A wave of guilt, even anger, burns through Lewis from his head to the toes of his well-worn Pumas. "We hated each other when he left. He didn't even tell me. I didn't even know where he moved to for _two years._ "

A silence, somehow incredulous, fills the phone line.

"Lew. He walked your dog and put himself down as a fake reference on your resumé. He dragged you to the clinic when your first tattoo got infected from that shitty ink shop, when _all the rest of us_ said you would be fine. He got bullied all through school—"

"God, I forgot that—"

"—and still got in fights for _you,_ and he would get absolutely flattened, and little, baby Valtteri would have to drag him home to Keke to get ice and band-aids."

Lewis barks out a laugh. "You? You must have been in kindergarten, man."

"I was." Valtteri decides his speech is over. 

"Alright, I miss him." Lewis knows how to say that.

He doesn't know how to say what went wrong. He has no words to catalogue the slide from childhood friendship to adolescent camaraderie which was so wrapped in mutual teenage infatuation, no explanation for the creeping rivalry that turned the ugly corner into paranoia, love and obsession and fear so tightly bound to each other. 

They lived hand in hand—when did that become a gesture of control rather than affection?

_I have to impress you. I have to trust you, make you trust me. I love you—_

—look _at me._

_You have to see me, see my soul but I don't know how to say it and you don't know how to hear it. You have to pay attention to me._

_I have to be good enough for you. I have to deserve good, deserve you. I have to be good enough good enough good isn't good I need better I'll be everything give you everything but I'll take everything—Nico—_

_I'm scared I disgust you and I love you and I'll be good enough for you if it's the last thing we do._

Lewis tastes blood in his mouth, and closes his eyes only to see Nico in the stillness. 

Nico felt like fingernails biting into his palms, hands clenched tight with determination. Like long glances across crowded rooms, gazes that met, full of anticipation until the connection held just too long and began to crackle. 

Nico felt like silent, guilty debates with his bedroom ceiling on sleepless nights: _how can you hate someone you love? how can you concede to someone who should stay at your shoulder? how can he piss me off_ so much? 

Loving Nico was the jolts of anxiety in his stomach sometimes when their eyes met, but Lewis had thought he couldn’t live without him. Loving Nico was the assurance of having a ride-or-die whom no one else compared to. Whom people were _envious_ of.

Lewis wasn't alone in that.

Loving Nico was sending bitter late-night texts of cryptic emotions that were too aching to say in person, because god forbid Lewis see his face crumple in confusion or hurt. It was easy to hit send and imagine his messages were read with as much passive anger as they were sent. 
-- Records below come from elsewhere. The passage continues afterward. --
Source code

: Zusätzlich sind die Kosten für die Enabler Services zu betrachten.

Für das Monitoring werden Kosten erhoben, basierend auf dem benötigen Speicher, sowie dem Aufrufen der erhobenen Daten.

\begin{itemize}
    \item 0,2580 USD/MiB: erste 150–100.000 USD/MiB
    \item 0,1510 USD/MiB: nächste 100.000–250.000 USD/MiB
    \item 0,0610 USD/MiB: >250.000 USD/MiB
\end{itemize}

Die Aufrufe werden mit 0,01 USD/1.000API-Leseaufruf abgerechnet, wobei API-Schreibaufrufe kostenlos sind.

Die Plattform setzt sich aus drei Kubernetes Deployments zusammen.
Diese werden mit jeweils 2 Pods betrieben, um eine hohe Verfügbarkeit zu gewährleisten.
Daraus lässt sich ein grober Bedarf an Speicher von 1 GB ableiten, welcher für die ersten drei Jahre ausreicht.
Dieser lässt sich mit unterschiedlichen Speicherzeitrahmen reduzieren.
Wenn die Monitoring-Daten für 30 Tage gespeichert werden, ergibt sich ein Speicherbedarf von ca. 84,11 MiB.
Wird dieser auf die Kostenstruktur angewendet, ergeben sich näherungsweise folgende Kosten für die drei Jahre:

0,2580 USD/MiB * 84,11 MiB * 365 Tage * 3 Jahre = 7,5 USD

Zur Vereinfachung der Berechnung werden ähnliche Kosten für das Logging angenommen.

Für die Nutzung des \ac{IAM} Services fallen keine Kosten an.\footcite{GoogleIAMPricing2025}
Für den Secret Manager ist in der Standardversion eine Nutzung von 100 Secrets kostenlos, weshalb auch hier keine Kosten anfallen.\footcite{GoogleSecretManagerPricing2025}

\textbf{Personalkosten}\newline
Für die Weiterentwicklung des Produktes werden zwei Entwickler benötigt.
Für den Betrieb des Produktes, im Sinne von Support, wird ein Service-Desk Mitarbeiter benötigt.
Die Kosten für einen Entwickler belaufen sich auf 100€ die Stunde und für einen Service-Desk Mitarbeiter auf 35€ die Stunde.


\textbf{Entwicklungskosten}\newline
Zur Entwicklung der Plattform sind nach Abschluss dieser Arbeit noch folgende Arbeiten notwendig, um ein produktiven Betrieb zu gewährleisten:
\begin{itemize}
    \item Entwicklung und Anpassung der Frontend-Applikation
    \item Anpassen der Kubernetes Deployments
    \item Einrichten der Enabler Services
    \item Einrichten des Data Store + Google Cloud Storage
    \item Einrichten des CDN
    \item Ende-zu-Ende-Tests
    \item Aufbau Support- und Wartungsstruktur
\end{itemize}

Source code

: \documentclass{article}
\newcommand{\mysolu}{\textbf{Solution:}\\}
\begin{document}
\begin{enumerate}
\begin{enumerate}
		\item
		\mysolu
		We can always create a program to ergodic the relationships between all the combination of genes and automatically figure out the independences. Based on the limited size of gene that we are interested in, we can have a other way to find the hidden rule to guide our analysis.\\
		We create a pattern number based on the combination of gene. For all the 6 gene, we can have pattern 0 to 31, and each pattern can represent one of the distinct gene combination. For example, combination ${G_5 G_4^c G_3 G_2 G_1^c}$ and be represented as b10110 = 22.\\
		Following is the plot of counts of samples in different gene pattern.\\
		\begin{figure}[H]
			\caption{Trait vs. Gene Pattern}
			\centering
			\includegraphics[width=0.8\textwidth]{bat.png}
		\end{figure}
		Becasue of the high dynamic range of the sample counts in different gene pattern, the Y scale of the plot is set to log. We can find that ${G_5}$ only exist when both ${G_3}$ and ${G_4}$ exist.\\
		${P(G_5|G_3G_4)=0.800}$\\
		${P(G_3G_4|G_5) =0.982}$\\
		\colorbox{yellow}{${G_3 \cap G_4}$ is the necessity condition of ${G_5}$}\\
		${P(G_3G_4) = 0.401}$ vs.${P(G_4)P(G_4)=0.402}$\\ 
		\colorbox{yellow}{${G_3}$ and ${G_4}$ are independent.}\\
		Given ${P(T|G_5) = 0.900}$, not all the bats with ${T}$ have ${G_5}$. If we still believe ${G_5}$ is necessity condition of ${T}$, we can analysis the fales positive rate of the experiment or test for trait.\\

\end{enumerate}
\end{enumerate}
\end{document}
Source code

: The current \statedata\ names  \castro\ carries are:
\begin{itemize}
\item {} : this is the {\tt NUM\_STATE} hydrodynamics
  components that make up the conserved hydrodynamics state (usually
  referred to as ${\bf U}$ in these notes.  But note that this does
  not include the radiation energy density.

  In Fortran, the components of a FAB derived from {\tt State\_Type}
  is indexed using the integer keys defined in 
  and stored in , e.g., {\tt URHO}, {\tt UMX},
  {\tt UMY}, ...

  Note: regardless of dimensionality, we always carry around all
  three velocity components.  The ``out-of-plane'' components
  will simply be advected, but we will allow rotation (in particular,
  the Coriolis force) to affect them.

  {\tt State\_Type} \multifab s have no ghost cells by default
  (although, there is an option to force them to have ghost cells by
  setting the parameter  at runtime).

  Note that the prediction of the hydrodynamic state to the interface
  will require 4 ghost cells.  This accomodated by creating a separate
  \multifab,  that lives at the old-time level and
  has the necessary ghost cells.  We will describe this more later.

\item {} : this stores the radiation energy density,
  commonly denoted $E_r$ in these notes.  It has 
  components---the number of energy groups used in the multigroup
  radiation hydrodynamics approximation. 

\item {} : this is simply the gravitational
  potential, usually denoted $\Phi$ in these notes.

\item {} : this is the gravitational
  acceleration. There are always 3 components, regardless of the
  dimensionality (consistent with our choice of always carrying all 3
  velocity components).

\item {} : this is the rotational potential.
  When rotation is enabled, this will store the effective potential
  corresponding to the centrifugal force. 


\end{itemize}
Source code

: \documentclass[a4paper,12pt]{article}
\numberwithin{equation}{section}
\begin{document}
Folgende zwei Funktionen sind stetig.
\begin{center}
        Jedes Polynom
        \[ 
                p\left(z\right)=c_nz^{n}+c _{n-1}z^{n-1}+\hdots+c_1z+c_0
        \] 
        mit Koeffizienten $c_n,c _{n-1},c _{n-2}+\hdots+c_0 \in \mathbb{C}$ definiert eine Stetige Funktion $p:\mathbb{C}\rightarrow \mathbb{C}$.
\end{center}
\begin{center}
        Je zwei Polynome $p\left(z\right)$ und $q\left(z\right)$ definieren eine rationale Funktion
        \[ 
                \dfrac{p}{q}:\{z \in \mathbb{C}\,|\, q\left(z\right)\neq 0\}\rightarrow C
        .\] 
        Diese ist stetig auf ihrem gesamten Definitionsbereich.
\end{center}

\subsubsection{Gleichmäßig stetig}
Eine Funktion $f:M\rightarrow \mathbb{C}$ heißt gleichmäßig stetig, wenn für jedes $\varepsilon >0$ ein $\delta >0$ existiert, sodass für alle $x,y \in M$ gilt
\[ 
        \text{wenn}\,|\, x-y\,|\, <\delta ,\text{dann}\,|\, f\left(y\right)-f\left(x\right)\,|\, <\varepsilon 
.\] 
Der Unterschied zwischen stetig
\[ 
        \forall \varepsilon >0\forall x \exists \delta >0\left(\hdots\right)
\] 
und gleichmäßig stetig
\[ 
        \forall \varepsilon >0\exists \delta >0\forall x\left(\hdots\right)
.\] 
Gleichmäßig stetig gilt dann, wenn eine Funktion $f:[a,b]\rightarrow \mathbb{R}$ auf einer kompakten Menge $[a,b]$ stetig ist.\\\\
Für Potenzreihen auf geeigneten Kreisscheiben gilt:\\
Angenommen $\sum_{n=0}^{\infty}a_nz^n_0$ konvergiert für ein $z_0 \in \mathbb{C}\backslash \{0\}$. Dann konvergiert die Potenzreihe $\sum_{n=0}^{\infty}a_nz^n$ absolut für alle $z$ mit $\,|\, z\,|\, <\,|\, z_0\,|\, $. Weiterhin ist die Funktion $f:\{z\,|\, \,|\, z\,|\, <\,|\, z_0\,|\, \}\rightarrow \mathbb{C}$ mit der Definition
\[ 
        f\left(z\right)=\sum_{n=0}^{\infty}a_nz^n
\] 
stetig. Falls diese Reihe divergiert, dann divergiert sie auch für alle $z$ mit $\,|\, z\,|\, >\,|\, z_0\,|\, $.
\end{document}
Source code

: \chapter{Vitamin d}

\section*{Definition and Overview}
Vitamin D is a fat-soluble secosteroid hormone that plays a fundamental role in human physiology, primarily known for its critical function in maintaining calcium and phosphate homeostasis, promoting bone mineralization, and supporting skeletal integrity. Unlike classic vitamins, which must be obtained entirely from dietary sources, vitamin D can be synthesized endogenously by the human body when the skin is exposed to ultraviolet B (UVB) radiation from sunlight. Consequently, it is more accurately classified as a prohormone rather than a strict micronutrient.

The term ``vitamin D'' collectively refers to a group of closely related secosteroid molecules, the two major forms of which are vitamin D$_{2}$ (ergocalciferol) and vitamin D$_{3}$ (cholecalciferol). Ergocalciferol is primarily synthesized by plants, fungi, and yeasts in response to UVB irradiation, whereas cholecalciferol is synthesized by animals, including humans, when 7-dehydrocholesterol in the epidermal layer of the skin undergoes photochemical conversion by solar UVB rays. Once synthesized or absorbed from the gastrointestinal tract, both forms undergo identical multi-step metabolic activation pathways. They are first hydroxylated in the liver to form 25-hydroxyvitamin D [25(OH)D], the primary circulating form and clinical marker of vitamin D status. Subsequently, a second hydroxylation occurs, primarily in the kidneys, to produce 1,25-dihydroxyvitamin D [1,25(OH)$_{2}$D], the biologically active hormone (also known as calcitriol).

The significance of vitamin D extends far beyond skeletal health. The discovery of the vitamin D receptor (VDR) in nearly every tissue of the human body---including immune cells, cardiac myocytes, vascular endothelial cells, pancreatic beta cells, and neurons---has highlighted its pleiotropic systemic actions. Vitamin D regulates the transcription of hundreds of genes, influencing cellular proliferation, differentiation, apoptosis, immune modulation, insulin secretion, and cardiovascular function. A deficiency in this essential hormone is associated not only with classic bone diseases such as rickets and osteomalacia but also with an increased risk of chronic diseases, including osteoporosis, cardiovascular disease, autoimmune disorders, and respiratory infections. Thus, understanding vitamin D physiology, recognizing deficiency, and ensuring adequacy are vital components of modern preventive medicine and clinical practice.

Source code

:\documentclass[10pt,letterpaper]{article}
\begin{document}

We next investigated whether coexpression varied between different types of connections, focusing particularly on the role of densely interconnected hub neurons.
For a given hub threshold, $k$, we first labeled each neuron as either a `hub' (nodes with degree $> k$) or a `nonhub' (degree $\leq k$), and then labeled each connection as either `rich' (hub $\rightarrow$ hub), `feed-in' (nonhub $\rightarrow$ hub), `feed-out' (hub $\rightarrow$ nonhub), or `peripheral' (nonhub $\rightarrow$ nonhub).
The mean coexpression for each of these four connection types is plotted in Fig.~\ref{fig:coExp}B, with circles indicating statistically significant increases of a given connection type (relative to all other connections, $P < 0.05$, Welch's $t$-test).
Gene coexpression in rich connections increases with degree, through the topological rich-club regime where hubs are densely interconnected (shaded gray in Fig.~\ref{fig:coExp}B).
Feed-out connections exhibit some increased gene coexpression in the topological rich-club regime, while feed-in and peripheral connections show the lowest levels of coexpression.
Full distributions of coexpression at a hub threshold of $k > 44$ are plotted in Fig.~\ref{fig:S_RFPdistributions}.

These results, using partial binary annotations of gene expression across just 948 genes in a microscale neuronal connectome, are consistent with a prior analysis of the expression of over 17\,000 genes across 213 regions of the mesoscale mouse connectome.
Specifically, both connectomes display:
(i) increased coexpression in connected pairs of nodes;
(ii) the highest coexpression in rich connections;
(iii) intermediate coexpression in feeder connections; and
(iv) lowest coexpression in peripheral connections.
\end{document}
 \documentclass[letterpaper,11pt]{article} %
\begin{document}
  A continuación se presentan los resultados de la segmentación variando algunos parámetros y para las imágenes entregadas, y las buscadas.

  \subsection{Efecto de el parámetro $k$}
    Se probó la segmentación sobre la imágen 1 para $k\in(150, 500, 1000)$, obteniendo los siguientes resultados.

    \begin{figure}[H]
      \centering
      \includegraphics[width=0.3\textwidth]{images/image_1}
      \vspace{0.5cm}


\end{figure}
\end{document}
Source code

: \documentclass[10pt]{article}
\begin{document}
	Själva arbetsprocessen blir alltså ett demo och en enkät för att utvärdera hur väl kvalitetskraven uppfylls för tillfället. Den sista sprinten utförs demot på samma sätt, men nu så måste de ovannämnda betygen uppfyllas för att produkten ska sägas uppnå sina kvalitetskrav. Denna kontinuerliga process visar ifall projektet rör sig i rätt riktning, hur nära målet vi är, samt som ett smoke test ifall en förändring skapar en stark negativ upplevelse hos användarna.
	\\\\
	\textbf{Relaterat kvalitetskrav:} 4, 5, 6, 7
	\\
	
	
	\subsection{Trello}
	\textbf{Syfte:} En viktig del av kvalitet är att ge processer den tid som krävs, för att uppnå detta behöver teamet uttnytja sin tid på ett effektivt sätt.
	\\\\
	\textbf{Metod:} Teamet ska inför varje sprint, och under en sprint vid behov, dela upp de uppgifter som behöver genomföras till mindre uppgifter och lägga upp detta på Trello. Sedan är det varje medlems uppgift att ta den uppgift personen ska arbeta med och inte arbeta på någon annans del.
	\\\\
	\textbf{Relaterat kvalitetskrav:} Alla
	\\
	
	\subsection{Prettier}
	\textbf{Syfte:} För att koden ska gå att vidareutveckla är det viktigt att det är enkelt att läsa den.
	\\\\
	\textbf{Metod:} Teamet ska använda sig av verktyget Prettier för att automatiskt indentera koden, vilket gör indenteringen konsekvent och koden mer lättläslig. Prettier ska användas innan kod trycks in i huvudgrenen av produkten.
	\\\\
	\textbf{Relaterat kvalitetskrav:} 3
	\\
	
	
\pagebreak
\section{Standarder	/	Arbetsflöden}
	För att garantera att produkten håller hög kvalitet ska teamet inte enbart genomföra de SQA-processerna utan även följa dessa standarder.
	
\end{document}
Maybe it was sick, but Lewis would die if he never stabbed the toxic boil of self-induced envy.

Self-induced envy. 

_You both live in your heads all the damn time,_ Seb had complained once, when they were still in high school. Nico and Lewis had gently touched fingertips and grinned at each other. 

It was good, to pretend. To feign to everyone else that what they had was near telepathy. To tell _themselves_ that there weren't class-A-rated fire doors blocking off the more tentative selections of their thoughts. 

_Yeah, we live in our heads but I'm terrified of what I don't know is in his,_ Lewis would say to Seb, if he could do it all over again. 

God, he should have been able to read the writing on the wall. 

“Well, do you _want_ to?” The line crackles as Valtteri cuts Lewis’ long silence.

“Do I want to _what?”_ Lewis starts at the question and Coco shies away, puppy paws tapping the floor as she retreats to the doorway.

“Take it back to the way it was before. Before it went pear-shaped.”

“It was a whole past life ago before things went sour, Val. Maybe he’s still pissed off.”

“He sent me a Christmas card last year, you know.” 

“Oh yeah?”

“There was a photo print inside it too. You know the Christmas we all went upcountry for skiing.” A statement, not a question.

Images slowly come to focus in Lewis’ mind. There was a snowstorm that year, delaying their leave date until Christmas Eve, and they were _all_ there. Seb, Hulk, and Daniel, and even Checo, from high school, and a collection of their university friends. 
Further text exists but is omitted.